By Rick Cohen
The Nonprofit Quarterly
September 21, 2011
... Time for a Continuing Resolution
Remember why it seemed so odd to have no approved FY2011 budget earlier this year? The explanations for it vary, but the end result was that until the government-shutdown showdown in the spring, the FY2011 budget was actually a continuing-resolution extension of the FY2010 numbers. It appears that House Speaker John Boehner (R-Ohio) is looking at offering a continuing resolution on the FY2012 budget to keep government offices up and operating through November 18.
Apparently an "omnibus" budget bill will emerge during this time that replaces a dozen or so separate spending bills that are supposed to comprise the fiscal year budget. An omnibus bill would supplant the multiple appropriations decisions of the House and Senate appropriations committees. Why an omnibus? At this point, the House has only approved half of the required spending bills, and no debate on appropriations is on the schedule for the remainder of the fall, per House Speaker Boehner.
The omnibus budget bill would not only circumvent the regular appropriations process, but also Boehner's Tea-Party bêtes noires, by bypassing specific debates on appropriations bills in favor of finding "one big bill" consistent with the Budget Control Act (the deficit reduction legislation born of August's debt-ceiling standoff) which would cap FY2012 discretionary spending at a little over $1 trillion.

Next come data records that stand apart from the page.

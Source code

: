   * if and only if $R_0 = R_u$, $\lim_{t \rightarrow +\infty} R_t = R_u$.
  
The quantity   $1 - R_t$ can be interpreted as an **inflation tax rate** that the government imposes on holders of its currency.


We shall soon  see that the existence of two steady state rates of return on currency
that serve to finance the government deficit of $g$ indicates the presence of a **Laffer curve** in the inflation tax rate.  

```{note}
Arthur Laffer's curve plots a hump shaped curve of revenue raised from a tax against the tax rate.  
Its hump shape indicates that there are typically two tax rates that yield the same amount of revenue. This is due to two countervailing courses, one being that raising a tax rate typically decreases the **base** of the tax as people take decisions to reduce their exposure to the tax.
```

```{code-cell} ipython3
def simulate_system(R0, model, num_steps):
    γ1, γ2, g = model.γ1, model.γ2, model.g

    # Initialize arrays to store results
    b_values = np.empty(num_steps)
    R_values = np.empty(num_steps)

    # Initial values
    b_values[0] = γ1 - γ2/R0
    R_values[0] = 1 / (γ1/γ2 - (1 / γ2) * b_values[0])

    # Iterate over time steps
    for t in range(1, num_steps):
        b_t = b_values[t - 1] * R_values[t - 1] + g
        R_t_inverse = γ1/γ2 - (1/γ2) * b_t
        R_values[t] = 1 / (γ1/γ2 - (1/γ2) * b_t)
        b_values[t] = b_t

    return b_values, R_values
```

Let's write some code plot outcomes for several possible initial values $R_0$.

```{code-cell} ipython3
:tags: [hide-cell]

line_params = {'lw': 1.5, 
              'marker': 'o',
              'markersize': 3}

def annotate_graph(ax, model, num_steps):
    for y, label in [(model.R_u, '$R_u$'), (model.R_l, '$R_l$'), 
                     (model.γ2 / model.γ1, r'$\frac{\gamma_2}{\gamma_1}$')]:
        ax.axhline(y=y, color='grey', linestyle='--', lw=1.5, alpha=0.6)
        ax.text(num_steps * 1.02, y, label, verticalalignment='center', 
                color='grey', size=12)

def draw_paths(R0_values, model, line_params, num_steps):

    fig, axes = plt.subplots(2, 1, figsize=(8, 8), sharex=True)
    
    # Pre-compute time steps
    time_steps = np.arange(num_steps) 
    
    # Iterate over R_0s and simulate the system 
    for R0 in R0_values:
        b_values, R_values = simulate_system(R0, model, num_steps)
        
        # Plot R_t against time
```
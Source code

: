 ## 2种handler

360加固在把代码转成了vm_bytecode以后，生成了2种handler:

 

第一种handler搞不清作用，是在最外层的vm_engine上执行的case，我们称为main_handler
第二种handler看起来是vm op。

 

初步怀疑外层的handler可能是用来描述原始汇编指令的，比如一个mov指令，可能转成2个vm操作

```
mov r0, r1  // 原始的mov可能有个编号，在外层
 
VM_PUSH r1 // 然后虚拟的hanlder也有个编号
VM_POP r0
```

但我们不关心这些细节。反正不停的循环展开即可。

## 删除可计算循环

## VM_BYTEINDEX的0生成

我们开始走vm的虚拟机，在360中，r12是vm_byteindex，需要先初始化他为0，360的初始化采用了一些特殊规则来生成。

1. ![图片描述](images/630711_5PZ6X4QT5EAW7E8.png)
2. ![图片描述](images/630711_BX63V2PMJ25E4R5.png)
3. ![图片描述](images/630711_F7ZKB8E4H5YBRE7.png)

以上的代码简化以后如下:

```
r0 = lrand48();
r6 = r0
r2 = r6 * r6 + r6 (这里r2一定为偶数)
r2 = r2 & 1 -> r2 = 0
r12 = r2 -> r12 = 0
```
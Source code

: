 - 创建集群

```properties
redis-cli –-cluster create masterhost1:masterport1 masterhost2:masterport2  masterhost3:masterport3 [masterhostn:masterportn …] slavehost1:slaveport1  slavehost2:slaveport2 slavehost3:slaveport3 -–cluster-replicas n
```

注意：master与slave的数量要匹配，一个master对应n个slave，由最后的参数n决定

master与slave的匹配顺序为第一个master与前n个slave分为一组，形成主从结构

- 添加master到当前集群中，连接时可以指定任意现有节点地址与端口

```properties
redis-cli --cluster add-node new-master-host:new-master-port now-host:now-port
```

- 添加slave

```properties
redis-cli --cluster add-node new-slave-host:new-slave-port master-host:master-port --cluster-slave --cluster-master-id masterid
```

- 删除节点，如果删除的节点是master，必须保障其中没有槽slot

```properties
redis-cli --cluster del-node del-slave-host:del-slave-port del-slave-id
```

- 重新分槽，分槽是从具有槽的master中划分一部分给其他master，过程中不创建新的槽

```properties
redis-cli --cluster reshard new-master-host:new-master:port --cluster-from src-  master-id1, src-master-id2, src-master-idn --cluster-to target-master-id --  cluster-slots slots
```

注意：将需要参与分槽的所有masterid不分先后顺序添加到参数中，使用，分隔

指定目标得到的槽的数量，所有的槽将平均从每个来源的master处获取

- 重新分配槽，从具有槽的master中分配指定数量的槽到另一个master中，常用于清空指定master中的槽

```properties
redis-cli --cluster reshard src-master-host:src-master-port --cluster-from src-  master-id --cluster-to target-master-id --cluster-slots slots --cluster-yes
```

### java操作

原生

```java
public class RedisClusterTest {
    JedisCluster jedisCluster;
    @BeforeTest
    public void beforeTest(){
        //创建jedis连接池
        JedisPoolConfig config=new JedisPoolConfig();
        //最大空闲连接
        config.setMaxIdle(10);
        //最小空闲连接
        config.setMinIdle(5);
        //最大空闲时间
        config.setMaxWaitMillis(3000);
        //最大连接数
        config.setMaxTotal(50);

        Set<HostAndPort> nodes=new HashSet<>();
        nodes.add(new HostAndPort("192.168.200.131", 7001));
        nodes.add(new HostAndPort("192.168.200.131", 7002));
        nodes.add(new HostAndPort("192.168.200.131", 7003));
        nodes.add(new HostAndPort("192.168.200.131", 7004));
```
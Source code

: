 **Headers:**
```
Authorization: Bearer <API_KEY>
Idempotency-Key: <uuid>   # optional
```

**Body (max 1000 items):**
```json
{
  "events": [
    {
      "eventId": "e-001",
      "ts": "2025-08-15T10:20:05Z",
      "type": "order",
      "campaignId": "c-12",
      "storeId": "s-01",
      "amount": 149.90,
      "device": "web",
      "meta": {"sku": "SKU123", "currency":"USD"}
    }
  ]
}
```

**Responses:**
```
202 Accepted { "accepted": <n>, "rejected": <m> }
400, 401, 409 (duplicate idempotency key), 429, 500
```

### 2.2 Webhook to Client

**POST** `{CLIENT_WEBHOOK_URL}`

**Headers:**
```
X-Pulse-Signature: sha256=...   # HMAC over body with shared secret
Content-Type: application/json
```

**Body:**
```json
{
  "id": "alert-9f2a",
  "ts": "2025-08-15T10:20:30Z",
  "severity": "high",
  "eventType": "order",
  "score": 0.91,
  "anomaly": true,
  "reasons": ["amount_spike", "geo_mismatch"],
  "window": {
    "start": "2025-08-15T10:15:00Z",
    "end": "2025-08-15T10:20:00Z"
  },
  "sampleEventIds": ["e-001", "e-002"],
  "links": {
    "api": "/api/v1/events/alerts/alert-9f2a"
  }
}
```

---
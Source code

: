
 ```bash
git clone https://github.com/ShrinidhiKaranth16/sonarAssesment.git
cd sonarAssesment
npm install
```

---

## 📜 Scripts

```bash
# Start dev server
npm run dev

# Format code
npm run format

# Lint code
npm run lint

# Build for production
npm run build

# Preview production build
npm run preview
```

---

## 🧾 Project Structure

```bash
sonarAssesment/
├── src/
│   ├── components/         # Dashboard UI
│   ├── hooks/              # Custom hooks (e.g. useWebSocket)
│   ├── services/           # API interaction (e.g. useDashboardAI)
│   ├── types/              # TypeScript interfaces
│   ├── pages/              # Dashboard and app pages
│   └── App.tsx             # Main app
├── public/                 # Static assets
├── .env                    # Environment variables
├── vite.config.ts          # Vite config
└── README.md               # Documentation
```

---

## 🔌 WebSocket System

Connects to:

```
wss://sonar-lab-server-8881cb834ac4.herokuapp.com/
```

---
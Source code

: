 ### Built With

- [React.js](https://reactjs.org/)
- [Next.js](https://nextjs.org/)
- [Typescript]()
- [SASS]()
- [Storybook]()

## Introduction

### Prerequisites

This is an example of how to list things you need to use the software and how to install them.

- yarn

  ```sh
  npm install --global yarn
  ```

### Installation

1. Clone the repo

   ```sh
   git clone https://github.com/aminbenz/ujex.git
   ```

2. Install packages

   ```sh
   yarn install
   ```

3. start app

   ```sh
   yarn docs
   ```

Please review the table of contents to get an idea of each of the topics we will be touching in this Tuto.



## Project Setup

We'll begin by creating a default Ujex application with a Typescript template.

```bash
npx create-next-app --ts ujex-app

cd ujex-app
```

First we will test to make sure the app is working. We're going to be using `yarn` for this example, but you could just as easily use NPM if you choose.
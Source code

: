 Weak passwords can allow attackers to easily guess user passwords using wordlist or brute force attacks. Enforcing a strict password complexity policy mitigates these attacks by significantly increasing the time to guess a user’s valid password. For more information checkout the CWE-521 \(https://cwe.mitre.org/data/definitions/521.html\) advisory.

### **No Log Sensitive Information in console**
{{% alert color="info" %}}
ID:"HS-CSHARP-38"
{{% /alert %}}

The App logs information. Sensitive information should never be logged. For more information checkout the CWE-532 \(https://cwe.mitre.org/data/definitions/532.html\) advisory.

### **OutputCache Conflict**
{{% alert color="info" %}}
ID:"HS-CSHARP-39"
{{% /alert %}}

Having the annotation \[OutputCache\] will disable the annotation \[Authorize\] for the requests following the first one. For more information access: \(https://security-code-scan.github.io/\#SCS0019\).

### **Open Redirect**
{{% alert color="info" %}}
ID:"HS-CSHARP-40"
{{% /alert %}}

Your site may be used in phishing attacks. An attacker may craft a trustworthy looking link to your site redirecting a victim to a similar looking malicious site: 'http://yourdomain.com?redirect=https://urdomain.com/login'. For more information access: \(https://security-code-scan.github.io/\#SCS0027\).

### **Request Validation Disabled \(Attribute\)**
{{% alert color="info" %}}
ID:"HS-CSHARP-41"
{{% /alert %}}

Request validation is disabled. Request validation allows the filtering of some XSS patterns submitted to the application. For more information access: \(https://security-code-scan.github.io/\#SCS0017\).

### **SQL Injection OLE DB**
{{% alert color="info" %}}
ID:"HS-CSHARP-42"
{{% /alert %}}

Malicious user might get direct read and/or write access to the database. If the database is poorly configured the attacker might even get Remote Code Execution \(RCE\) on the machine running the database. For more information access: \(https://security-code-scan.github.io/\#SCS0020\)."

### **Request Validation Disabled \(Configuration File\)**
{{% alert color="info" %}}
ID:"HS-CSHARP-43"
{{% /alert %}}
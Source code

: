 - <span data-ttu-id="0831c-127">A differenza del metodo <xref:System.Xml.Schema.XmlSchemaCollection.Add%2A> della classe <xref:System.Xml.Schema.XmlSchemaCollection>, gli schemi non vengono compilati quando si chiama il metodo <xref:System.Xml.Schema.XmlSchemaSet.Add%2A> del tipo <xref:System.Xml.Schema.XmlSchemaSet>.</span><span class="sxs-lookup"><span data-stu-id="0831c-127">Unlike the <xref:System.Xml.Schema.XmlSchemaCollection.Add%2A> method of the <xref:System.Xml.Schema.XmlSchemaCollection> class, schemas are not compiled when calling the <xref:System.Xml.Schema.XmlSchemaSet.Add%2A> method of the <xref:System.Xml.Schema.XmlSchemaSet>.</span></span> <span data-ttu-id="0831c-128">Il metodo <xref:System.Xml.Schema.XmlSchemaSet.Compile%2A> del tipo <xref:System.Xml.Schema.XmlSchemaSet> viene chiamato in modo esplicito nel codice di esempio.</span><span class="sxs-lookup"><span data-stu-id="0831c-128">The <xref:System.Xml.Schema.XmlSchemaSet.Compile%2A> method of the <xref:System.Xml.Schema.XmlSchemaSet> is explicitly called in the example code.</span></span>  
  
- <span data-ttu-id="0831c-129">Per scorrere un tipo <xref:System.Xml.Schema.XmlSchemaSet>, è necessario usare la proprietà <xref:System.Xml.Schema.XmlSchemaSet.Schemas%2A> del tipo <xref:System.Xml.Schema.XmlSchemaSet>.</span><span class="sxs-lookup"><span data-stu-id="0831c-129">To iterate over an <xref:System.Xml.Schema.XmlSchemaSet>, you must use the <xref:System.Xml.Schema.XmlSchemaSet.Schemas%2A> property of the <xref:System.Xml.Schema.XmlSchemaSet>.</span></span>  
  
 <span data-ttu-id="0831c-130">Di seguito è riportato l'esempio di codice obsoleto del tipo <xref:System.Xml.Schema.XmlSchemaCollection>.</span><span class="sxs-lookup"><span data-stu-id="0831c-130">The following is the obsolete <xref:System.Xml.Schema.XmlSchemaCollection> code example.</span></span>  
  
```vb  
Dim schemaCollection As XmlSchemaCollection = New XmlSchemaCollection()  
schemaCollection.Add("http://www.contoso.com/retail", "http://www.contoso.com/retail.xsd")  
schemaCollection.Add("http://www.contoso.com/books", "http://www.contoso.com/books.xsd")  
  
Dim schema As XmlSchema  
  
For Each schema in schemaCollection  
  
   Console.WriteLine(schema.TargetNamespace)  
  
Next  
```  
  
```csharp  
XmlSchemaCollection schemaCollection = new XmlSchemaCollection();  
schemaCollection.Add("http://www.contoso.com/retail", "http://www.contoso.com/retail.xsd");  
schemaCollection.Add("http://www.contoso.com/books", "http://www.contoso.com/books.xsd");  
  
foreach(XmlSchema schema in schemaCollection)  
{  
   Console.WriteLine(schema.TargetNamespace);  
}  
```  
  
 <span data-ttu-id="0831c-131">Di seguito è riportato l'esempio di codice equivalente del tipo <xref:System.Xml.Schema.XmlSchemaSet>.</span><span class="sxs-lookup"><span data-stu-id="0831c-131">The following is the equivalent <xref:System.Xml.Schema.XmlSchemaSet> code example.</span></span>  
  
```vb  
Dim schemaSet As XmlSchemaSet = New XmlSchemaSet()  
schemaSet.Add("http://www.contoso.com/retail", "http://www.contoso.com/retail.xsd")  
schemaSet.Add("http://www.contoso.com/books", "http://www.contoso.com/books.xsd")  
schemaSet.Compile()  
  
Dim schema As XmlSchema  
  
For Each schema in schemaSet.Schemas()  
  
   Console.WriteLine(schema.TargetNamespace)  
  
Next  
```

It is a complicated mélange of appropriations activity—House and Senate decision-making sometimes miles apart, some elements of the appropriations process missing altogether, and the likelihood that all might be for naught as a continuing resolution and an omnibus bill supplant all of this folderol. In all of this, where is the nonprofit sector? It is time for another nonprofit agenda like the one put together by OMB Watch and the National Committee for Responsive Philanthropy for the incoming Bush-or-Gore administration in 2000, that would lay out what the nonprofit sector writ large wants and needs to see in a FY2012 budget, so that the needs of our society can be met at this critical economic juncture.